Dr Clerk, who attended Lord Forglen at the last, told James Boswell’s father, Lord Auchinleck, that, calling on his patient the day his lordship died, he was let in by his clerk, David Reid. ‘How does my lord do?’ inquired Dr Clerk. ‘I houp he’s weel,’ answered David with a solemnity that told what he meant. He then conducted the doctor into a room, and shewed him two dozen of wine under a table. Other doctors presently came in, and David, making them all sit down, proceeded to tell them his deceased master’s last words, at the same time pushing the bottle about briskly. After the company had taken a glass or two, they rose to depart; but David detained them. ‘No, no, gentlemen; not so. It was the express will o’ the dead that I should fill ye a’ fou, and I maun fulfil the will o’ the dead.’ All the time, the tears were streaming down his cheeks. ‘And, indeed,’ said the doctor afterwards in telling the story, ‘he did fulfil the will o’ the dead, for before the end o’‘t there was na ane o’ us able to bite his ain thoomb.’[[660]]
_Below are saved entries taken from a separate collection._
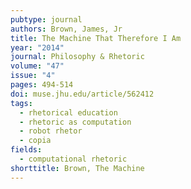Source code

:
 ```yaml
---
pubtype: journal
authors: Brown, James, Jr
title: The Machine That Therefore I Am
year: "2014"
journal: Philosophy & Rhetoric
volume: "47"
issue: "4"
pages: 494-514
doi: muse.jhu.edu/article/562412
tags:
  - rhetorical education
  - rhetoric as computation
  - robot rhetor
  - copia
fields:
  - computational rhetoric
shorttitle: Brown, The Machine
---
```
REIGN OF GEORGE II.: 1727–1748.
The accession of George II., while not disturbing in England that predominance of the great Whig nobles which had existed since the Revolution, and leaving the practical administration, as before, in the hands of Sir Robert Walpole, produced no change in the system of improvement which the Union had inaugurated. Under the rule of the Argyles, the Dalrymples, and one or two other eminent Whig families, with the mild and virtuous Duncan Forbes as Lord Advocate, the country enjoyed peace, and was enabled to develop its long dormant energies, in the pursuits of agriculture, of manufactures, and of commerce. All but a few of the Highland clans had apparently given their final submission to the Guelph dynasty; and though the Stuart cause was known to be upheld by some, it was generally thought that there was very little chance of further civil war on that subject.
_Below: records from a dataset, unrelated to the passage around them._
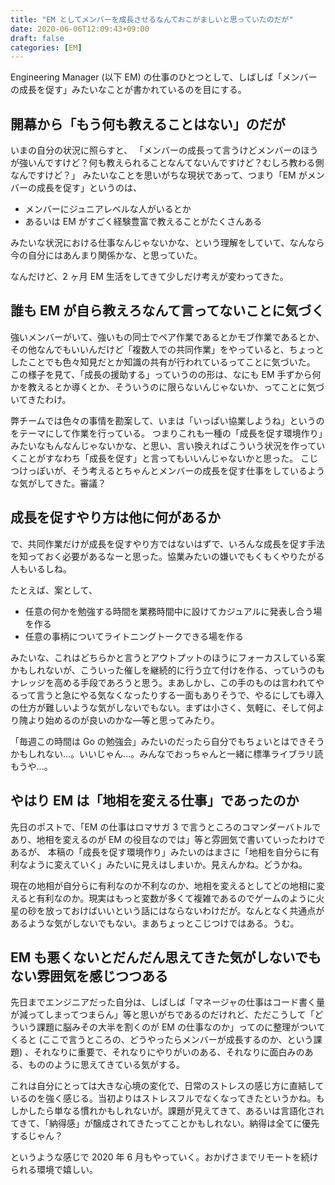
 ```yaml
---
title: "EM としてメンバーを成長させるなんておこがましいと思っていたのだが"
date: 2020-06-06T12:09:43+09:00
draft: false
categories: [EM]
---
```


Engineering Manager (以下 EM) の仕事のひとつとして、しばしば「メンバーの成長を促す」みたいなことが書かれているのを目にする。

<!--more-->

## 開幕から「もう何も教えることはない」のだが

いまの自分の状況に照らすと、
「メンバーの成長って言うけどメンバーのほうが強いんですけど？何も教えられることなんてないんですけど？むしろ教わる側なんですけど？」
みたいなことを思いがちな現状であって、つまり「EM がメンバーの成長を促す」というのは、

- メンバーにジュニアレベルな人がいるとか
- あるいは EM がすごく経験豊富で教えることがたくさんある

みたいな状況における仕事なんじゃないかな、という理解をしていて、なんなら今の自分にはあんまり関係かな、と思っていた。

なんだけど、2 ヶ月 EM 生活をしてきて少しだけ考えが変わってきた。

## 誰も EM が自ら教えろなんて言ってないことに気づく

強いメンバーがいて、強いもの同士でペア作業であるとかモブ作業であるとか、その他なんでもいいんだけど「複数人での共同作業」をやっていると、ちょっとしたことでも色々知見だとか知識の共有が行われているってことに気づいた。
この様子を見て、「成長の援助する」っていうのの形は、なにも EM 手ずから何かを教えるとか導くとか、そういうのに限らないんじゃないか、ってことに気づいてきたわけ。

弊チームでは色々の事情を勘案して、いまは「いっぱい協業しようね」というのをテーマにして作業を行っている。
つまりこれも一種の「成長を促す環境作り」みたいなもんなんじゃないかな、と思い、言い換えればこういう状況を作っていくことがすなわち「成長を促す」と言ってもいいんじゃないかと思った。
こじつけっぽいが、そう考えるとちゃんとメンバーの成長を促す仕事をしているような気がしてきた。審議？

## 成長を促すやり方は他に何があるか

で、共同作業だけが成長を促すやり方ではないはずで、いろんな成長を促す手法を知っておく必要があるなーと思った。協業みたいの嫌いでもくもくやりたがる人もいるしね。

たとえば、案として、

- 任意の何かを勉強する時間を業務時間中に設けてカジュアルに発表し合う場を作る
- 任意の事柄についてライトニングトークできる場を作る

みたいな、これはどちらかと言うとアウトプットのほうにフォーカスしている案かもしれないが、こういった催しを継続的に行う立て付けを作る、っていうのもナレッジを高める手段であろうと思う。まあしかし、この手のものは言われてやるって言うと急にやる気なくなったりする一面もありそうで、やるにしても導入の仕方が難しいような気がしないでもない。まずは小さく、気軽に、そして何より隗より始めるのが良いのかな―等と思ってみたり。

「毎週この時間は Go の勉強会」みたいのだったら自分でもちょいとはできそうかもしれない...。いいじゃん...。みんなでおっちゃんと一緒に標準ライブラリ読もうや...。

## やはり EM は「地相を変える仕事」であったのか

先日のポストで、「EM の仕事はロマサガ 3 で言うところのコマンダーバトルであり、地相を変えるのが EM の役目なのでは」等と雰囲気で書いていったわけであるが、 本稿の「成長を促す環境作り」みたいのはまさに「地相を自分らに有利なように変えていく」みたいに見えはしまいか。見えんかね。どうかね。

現在の地相が自分らに有利なのか不利なのか、地相を変えるとしてどの地相に変えると有利なのか。現実はもっと変数が多くて複雑であるのでゲームのように火星の砂を放っておけばいいという話にはならないわけだが。なんとなく共通点があるような気がしないでもない。まあちょっとこじつけではある。うむ。

## EM も悪くないとだんだん思えてきた気がしないでもない雰囲気を感じつつある

先日までエンジニアだった自分は、しばしば「マネージャの仕事はコード書く量が減ってしまってつまらん」等と思いがちであるのだけれど、ただこうして「どういう課題に脳みその大半を割くのが EM の仕事なのか」ってのに整理がついてくると (ここで言うところの、どうやったらメンバーが成長するのか、という課題) 、それなりに重要で、それなりにやりがいのある、それなりに面白みのある、もののように思えてきている気がする。

これは自分にとっては大きな心境の変化で、日常のストレスの感じ方に直結しているのを強く感じる。当初よりはストレスフルでなくなってきたというかね。もしかしたら単なる慣れかもしれないが。課題が見えてきて、あるいは言語化されてきて、「納得感」が醸成されてきたってことかもしれない。納得は全てに優先するじゃん？

というような感じで 2020 年 6 月もやっていく。おかげさまでリモートを続けられる環境で嬉しい。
The general tranquillity was broken in 1737 by a riot in Edinburgh, arising out of the harsh measures required for the enforcement of the Excise laws, and ending in the violent death of a public officer who had rendered himself obnoxious to the populace. For an account of this affair, reference is made to the chronicle.
About the same period, there was considerable agitation in the church, in consequence of the insubordination of a small group of clergymen, of ultra-evangelical views, who were at length, in 1740, expelled, and became the founders of a separate church under the name of the Associate Synod.
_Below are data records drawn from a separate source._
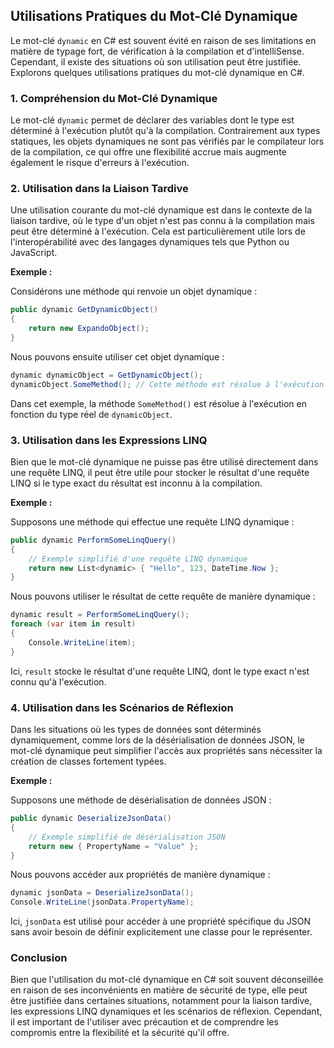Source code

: ## Utilisations Pratiques du Mot-Clé Dynamique

Le mot-clé `dynamic` en C# est souvent évité en raison de ses limitations en matière de typage fort, de vérification à la compilation et d'intelliSense. Cependant, il existe des situations où son utilisation peut être justifiée. Explorons quelques utilisations pratiques du mot-clé dynamique en C#.

### 1. Compréhension du Mot-Clé Dynamique

Le mot-clé `dynamic` permet de déclarer des variables dont le type est déterminé à l'exécution plutôt qu'à la compilation. Contrairement aux types statiques, les objets dynamiques ne sont pas vérifiés par le compilateur lors de la compilation, ce qui offre une flexibilité accrue mais augmente également le risque d'erreurs à l'exécution.

### 2. Utilisation dans la Liaison Tardive

Une utilisation courante du mot-clé dynamique est dans le contexte de la liaison tardive, où le type d'un objet n'est pas connu à la compilation mais peut être déterminé à l'exécution. Cela est particulièrement utile lors de l'interopérabilité avec des langages dynamiques tels que Python ou JavaScript.

**Exemple :**

Considérons une méthode qui renvoie un objet dynamique :

```csharp
public dynamic GetDynamicObject()
{
    return new ExpandoObject();
}
```

Nous pouvons ensuite utiliser cet objet dynamique :

```csharp
dynamic dynamicObject = GetDynamicObject();
dynamicObject.SomeMethod(); // Cette méthode est résolue à l'exécution
```

Dans cet exemple, la méthode `SomeMethod()` est résolue à l'exécution en fonction du type réel de `dynamicObject`.

### 3. Utilisation dans les Expressions LINQ

Bien que le mot-clé dynamique ne puisse pas être utilisé directement dans une requête LINQ, il peut être utile pour stocker le résultat d'une requête LINQ si le type exact du résultat est inconnu à la compilation.

**Exemple :**

Supposons une méthode qui effectue une requête LINQ dynamique :

```csharp
public dynamic PerformSomeLinqQuery()
{
    // Exemple simplifié d'une requête LINQ dynamique
    return new List<dynamic> { "Hello", 123, DateTime.Now };
}
```

Nous pouvons utiliser le résultat de cette requête de manière dynamique :

```csharp
dynamic result = PerformSomeLinqQuery();
foreach (var item in result)
{
    Console.WriteLine(item);
}
```

Ici, `result` stocke le résultat d'une requête LINQ, dont le type exact n'est connu qu'à l'exécution.

### 4. Utilisation dans les Scénarios de Réflexion

Dans les situations où les types de données sont déterminés dynamiquement, comme lors de la désérialisation de données JSON, le mot-clé dynamique peut simplifier l'accès aux propriétés sans nécessiter la création de classes fortement typées.

**Exemple :**

Supposons une méthode de désérialisation de données JSON :

```csharp
public dynamic DeserializeJsonData()
{
    // Exemple simplifié de désérialisation JSON
    return new { PropertyName = "Value" };
}
```

Nous pouvons accéder aux propriétés de manière dynamique :

```csharp
dynamic jsonData = DeserializeJsonData();
Console.WriteLine(jsonData.PropertyName);
```

Ici, `jsonData` est utilisé pour accéder à une propriété spécifique du JSON sans avoir besoin de définir explicitement une classe pour le représenter.

### Conclusion

Bien que l'utilisation du mot-clé dynamique en C# soit souvent déconseillée en raison de ses inconvénients en matière de sécurité de type, elle peut être justifiée dans certaines situations, notamment pour la liaison tardive, les expressions LINQ dynamiques et les scénarios de réflexion. Cependant, il est important de l'utiliser avec précaution et de comprendre les compromis entre la flexibilité et la sécurité qu'il offre.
In 1744, Great Britain was engaged in a war which involved most of the great powers of Europe. The French minister, Cardinal de Tencin, conceived that an invasion of England on behalf of the House of Stuart would be an excellent diversion in favour of the arms of his country. The time was in reality long past for any effective movement of this kind. New men and new things had extinguished all rational hopes in the Jacobite party. Still there were some chiefs in the Highlands who had never abandoned the Stuart cause. In the Lowlands, there were discontents which seemed capable of being turned to some account in effecting the desired revolution. Prince Charles Edward, the eldest son of the so-called Pretender, was an ardent-minded youth, eager to try a last chance for the restoration of his family. The Cardinal really made some preparations for an expedition to be conducted by the Prince; but it was prevented by a storm and an opposing English armament, from leaving the French coast. Disappointed of the promised aid, Charles secretly voyaged with seven friends to the western coast of Inverness-shire, and, landing there towards the close of July 1745, was soon surrounded by a few hundreds of friendly Camerons and Macdonalds. He raised his standard at Glenfinnan on the 19th of August, and expressed himself as determined with such as would follow him, to win back a crown, or perish in the attempt.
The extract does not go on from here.